President and CEO, Greater Boston Food Bank
Boston Magazine beat us to the punch when they named Catherine D’Amato to their list of the “Top 50 most powerful people in Boston” in their March 2012 issue. And then there are those Honorary Doctorate of Letters from four area colleges. Oh, did we mention that “Heroes Among Us Award” from the Boston Celtics? The list of lists literally goes on and on.
It’s no surprise. D’Amato is the President and CEO of The Greater Boston Food Bank, New England’s largest hunger-relief organization, an extremely efficient and effective nonprofit food distribution business. She has relentless compassion for those she serves and galvanizes others in the corporate and civic communities to partner for this important cause.
In addition to being a tireless advocate for the hungry for more than 30 years, D’Amato’s work in the LGBT community also began years ago and she’s still going strong. She is a founding incorporator of the world’s first LGBT foundation, the Horizon’s Foundation in San Francisco, California. After she moved from San Francisco to Western Massachusetts, she established the Valley Women’s Chorus in Northampton, Massachusetts. And Catherine published her album of original work, “First Loves,” performing throughout New England, opening for Holly Near and Sweet Honey and the Rock.
When she moved to Boston she became involved with the Human Rights Campaign, serving on the New England regional board and the national Board of Governors, and most recently serves as the Co-Founder and Co-Chair of the Equality Fund at the Boston Foundation.
“I am proud to be a part of Boston’s LGBT community,” she says. “By working together we help in deep and significant ways to provide greater safety and sustainability for our community and our families.”
Chef and owner, Sweet Cheeks
For many people, power over the palate is just about as mighty as you can get. There’s nothing like rendering someone completely powerless by simply providing them with a mouthful of heaven.
Tiffani Faison is a chef, restaurateur, culinary consultant and television personality whose three-year old Sweet Cheeks is one of the most well-regarded Southern-style barbecue spots in the city if not the region. When not minding the shop at Sweet Cheeks, you’re likely to spot her and her cuisine at just about every local LGBT non-profit fundraiser, donating time, talent, and mouthwatering temptations for the palate.

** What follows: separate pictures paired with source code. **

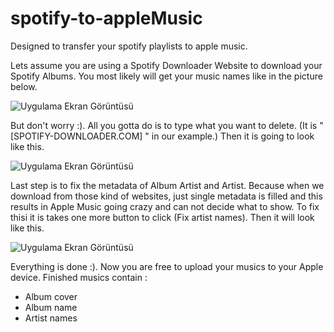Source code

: # spotify-to-appleMusic
Designed to transfer your spotify playlists to apple music.

Lets assume you are using a Spotify Downloader Website to download your Spotify Albums. You most likely will get your music names like in the picture below.

![Uygulama Ekran Görüntüsü](https://i.postimg.cc/76JngdL4/1.png)

But don't worry :). All you gotta do is to type what you want to delete. (It is "[SPOTIFY-DOWNLOADER.COM] " in our example.) Then it is going to look like this.

![Uygulama Ekran Görüntüsü](https://i.postimg.cc/WzMmyZrf/2.png)

Last step is to fix the metadata of Album Artist and Artist. Because when we download from those kind of websites, just single metadata is filled and this results in Apple Music going crazy and can not decide what to show. To fix thisi it is takes one more button to click (Fix artist names). Then it will look like this.

![Uygulama Ekran Görüntüsü](https://i.postimg.cc/Y2gx05Vf/3.png)

Everything is done :). Now you are free to upload your musics to your Apple device. Finished musics contain :
- Album cover
- Album name
- Artist names
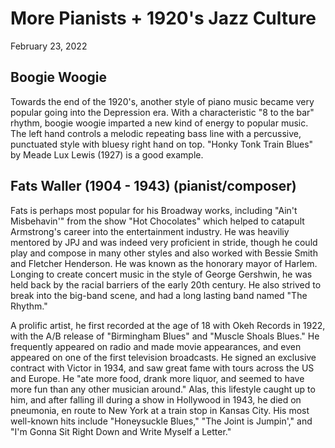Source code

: # More Pianists + 1920's Jazz Culture
February 23, 2022

## Boogie Woogie
Towards the end of the 1920's, another style of piano music became very popular going into the Depression era. With a characteristic "8 to the bar" rhythm, boogie woogie imparted a new kind of energy to popular music. The left hand controls a melodic repeating bass line with a percussive, punctuated style with bluesy right hand on top. "Honky Tonk Train Blues" by Meade Lux Lewis (1927) is a good example.

## Fats Waller (1904 - 1943) (pianist/composer)
Fats is perhaps most popular for his Broadway works, including "Ain't Misbehavin'" from the show "Hot Chocolates" which helped to catapult Armstrong's career into the entertainment industry. He was heaviliy mentored by JPJ and was indeed very proficient in stride, though he could play and compose in many other styles and also worked with Bessie Smith and Fletcher Henderson. He was known as the honorary mayor of Harlem. Longing to create concert music in the style of George Gershwin, he was held back by the racial barriers of the early 20th century. He also strived to break into the big-band scene, and had a long lasting band named "The Rhythm."

A prolific artist, he first recorded at the age of 18 with Okeh Records in 1922, with the A/B release of "Birmingham Blues" and "Muscle Shoals Blues." He frequently appeared on radio and made movie appearances, and even appeared on one of the first television broadcasts. He signed an exclusive contract with Victor in 1934, and saw great fame with tours across the US and Europe. He "ate more food, drank more liquor, and seemed to have more fun than any other musician around." Alas, this lifestyle caught up to him, and after falling ill during a show in Hollywood in 1943, he died on pneumonia, en route to New York at a train stop in Kansas City. His most well-known hits include "Honeysuckle Blues," "The Joint is Jumpin'," and "I'm Gonna Sit Right Down and Write Myself a Letter."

Working her way from busser to chef and owner, Tiffani began cooking for Todd English (talk about power!) in Boston and has traveled the country and the world working for such renowned chefs as Daniel Boulud, Alain Ducasse and Tony Maws. In 2009, she was tapped to run Rocca Kitchen & Bar, going on to earn a three-star review from the Boston Globe. After opening Sweet Cheeks, she was tapped for the wildly popular TV show Top Chef, coming out in the number two slot. Speaking of coming out, Tiffani knows that her line of business and the profile that she has developed brings with it great responsibility—even if she dislikes calling it that. “I’ve always felt grateful and have closely identified to my community, regardless of my professional status,” she says. “Responsibility sounds arduous. I see it less as a responsibility as I do an honor and a tribute to those who came before me and lived proudly. Specifically, it’s imperative that I’m out, that I’m kind and that I’m trustworthy to the people I touch everyday; that I share my life openly; that I engage and give back to my community in a variety of ways.”